A l’aube, le saint appela son compagnon et lui dit « Mon frère, je n’ai pu dormir cette nuit, et pas davantage me lever pour prier. La tête me tourne, mes jambes flageolent et tout mon corps s’agite comme si j’avais mangé du pain contenant de l’ivraie[2]. Je crois bien que le diable se cache dans l’oreiller là sous ma tête. Tiens, emporte-le, je ne veux pas voir plus longtemps le diable à mon chevet. » Et il lui envoya le coussin.

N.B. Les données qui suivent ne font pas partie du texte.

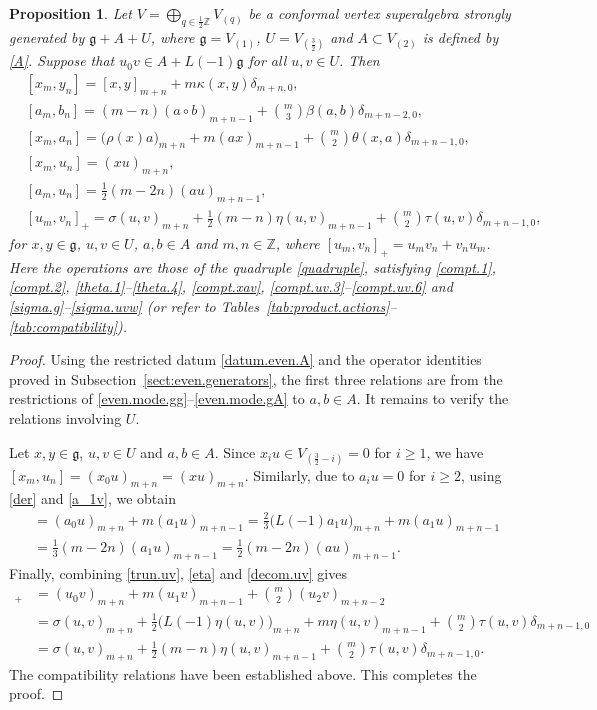 \documentclass[12pt]{article}
\numberwithin{equation}{section}
\newtheorem{proposition}[theorem]{Proposition}
\theoremstyle{definition}
\theoremstyle{plain}
\newcommand{\bZ}{\ensuremath{\mathbb{Z}}}
\newcommand{\fg}{\mathfrak{g}}
\begin{document}
\begin{proposition}\label{prop:mode.relations}
    Let $V=\bigoplus_{q\in\frac12\bZ}V_{(q)}$ be a conformal vertex superalgebra strongly generated by $\fg+A+U$, where $\fg=V_{(1)}$, $U=V_{(\frac{3}{2})}$ and $A\subset V_{(2)}$ is defined by \eqref{A}. Suppose that $u_0v\in A+L(-1)\fg$ for all $u,v\in U$. Then
    \allowdisplaybreaks[1]
    \begin{align}
        &[x_m,y_n]=[x,y]_{m+n}+m\kappa(x,y)\delta_{m+n,0},\label{mode.gg}\\
        &[a_m,b_n]=(m-n)(a\circ b)_{m+n-1}+\binom{m}{3}\beta(a,b)\delta_{m+n-2,0},\label{mode.AA}\\
        &[x_m,a_n]=\big(\rho(x)a\big)_{m+n}+m(ax)_{m+n-1}+\binom{m}{2}\theta(x,a)\delta_{m+n-1,0},\label{mode.gA}\\
        &[x_m,u_n]=(xu)_{m+n},\label{mode.gU}\\
        &[a_m,u_n]=\frac12(m-2n)(au)_{m+n-1},\label{mode.AU}\\
        &[u_m,v_n]_+=\sigma(u,v)_{m+n}+\frac12(m-n)\eta(u,v)_{m+n-1}+\binom{m}{2}\tau(u,v)\delta_{m+n-1,0},\label{mode.UU}
    \end{align}
    for $x,y\in\fg$, $u,v\in U$, $a,b\in A$ and $m,n\in\bZ$, where $[u_m,v_n]_+=u_mv_n+v_nu_m$. Here the operations are those of the quadruple \eqref{quadruple}, satisfying \eqref{compt.1}, \eqref{compt.2}, \eqref{theta.1}--\eqref{theta.4}, \eqref{compt.xav}, \eqref{compt.uv.3}--\eqref{compt.uv.6} and \eqref{sigma.g}--\eqref{sigma.uvw} \textup{(}or refer to Tables~\ref{tab:product.actions}--\ref{tab:compatibility}\textup{)}.
\end{proposition}
\begin{proof}
    Using the restricted datum \eqref{datum.even.A} and the operator identities proved in Subsection~\ref{sect:even.generators}, the first three relations are from the restrictions of \eqref{even.mode.gg}--\eqref{even.mode.gA} to $a,b\in A$. It remains to verify the relations involving $U$.

    Let $x,y\in\fg$, $u,v\in U$ and $a,b\in A$. Since $x_iu\in V_{(\frac32-i)}=0$ for $i\ge1$, we have $[x_m,u_n]=(x_0u)_{m+n}=(xu)_{m+n}$. Similarly, due to $a_iu=0$ for $i\ge2$, using \eqref{der} and \eqref{a_1v}, we obtain
    \begin{align*}
        [a_m,u_n]&=(a_0u)_{m+n}+m(a_1u)_{m+n-1}=\frac23\big(L(-1)a_1u\big)_{m+n}+m(a_1u)_{m+n-1}\\
        &=\frac13(m-2n)(a_1u)_{m+n-1}=\frac{1}{2}(m-2n)(au)_{m+n-1}.
    \end{align*}
    Finally, combining \eqref{trun.uv}, \eqref{eta} and \eqref{decom.uv} gives
    \begin{align*}
        [u_m,v_n]_+&=(u_0v)_{m+n}+m(u_1v)_{m+n-1}+\binom{m}{2}(u_2v)_{m+n-2}\\
        &=\sigma(u,v)_{m+n}+\frac12\big(L(-1)\eta(u,v)\big)_{m+n}+m\eta(u,v)_{m+n-1}+\binom{m}{2}\tau(u,v)\delta_{m+n-1,0}\\
        &=\sigma(u,v)_{m+n}+\frac12(m-n)\eta(u,v)_{m+n-1}+\binom{m}{2}\tau(u,v)\delta_{m+n-1,0}.
    \end{align*}
    The compatibility relations have been established above. This completes the proof.
\end{proof}
\end{document}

Le frère s’en saisit, adressa au Père quelques mots d’affection compatissante, puis se retira ; mais il perdit tout à coup la parole et se trouva envahi d’un tel effroi que, paralysé et comme écrasé, il ne pouvait ni faire un pas ni remuer les bras. Il ne dut sa libération qu’à un ordre du saint, qui, mis au courant, l’appela ; il revint et raconta son aventure. Le saint lui dit : « Hier soir, en récitant complies,

j’ai eu nettement la sensation que le diable entrait dans ma cellule. L’ennemi est malin et rusé : s’il n’arrive pas à tourmenter les âmes par l’intérieur, il se rabat sur le corps pour fournir au moins l’occasion de murmurer. »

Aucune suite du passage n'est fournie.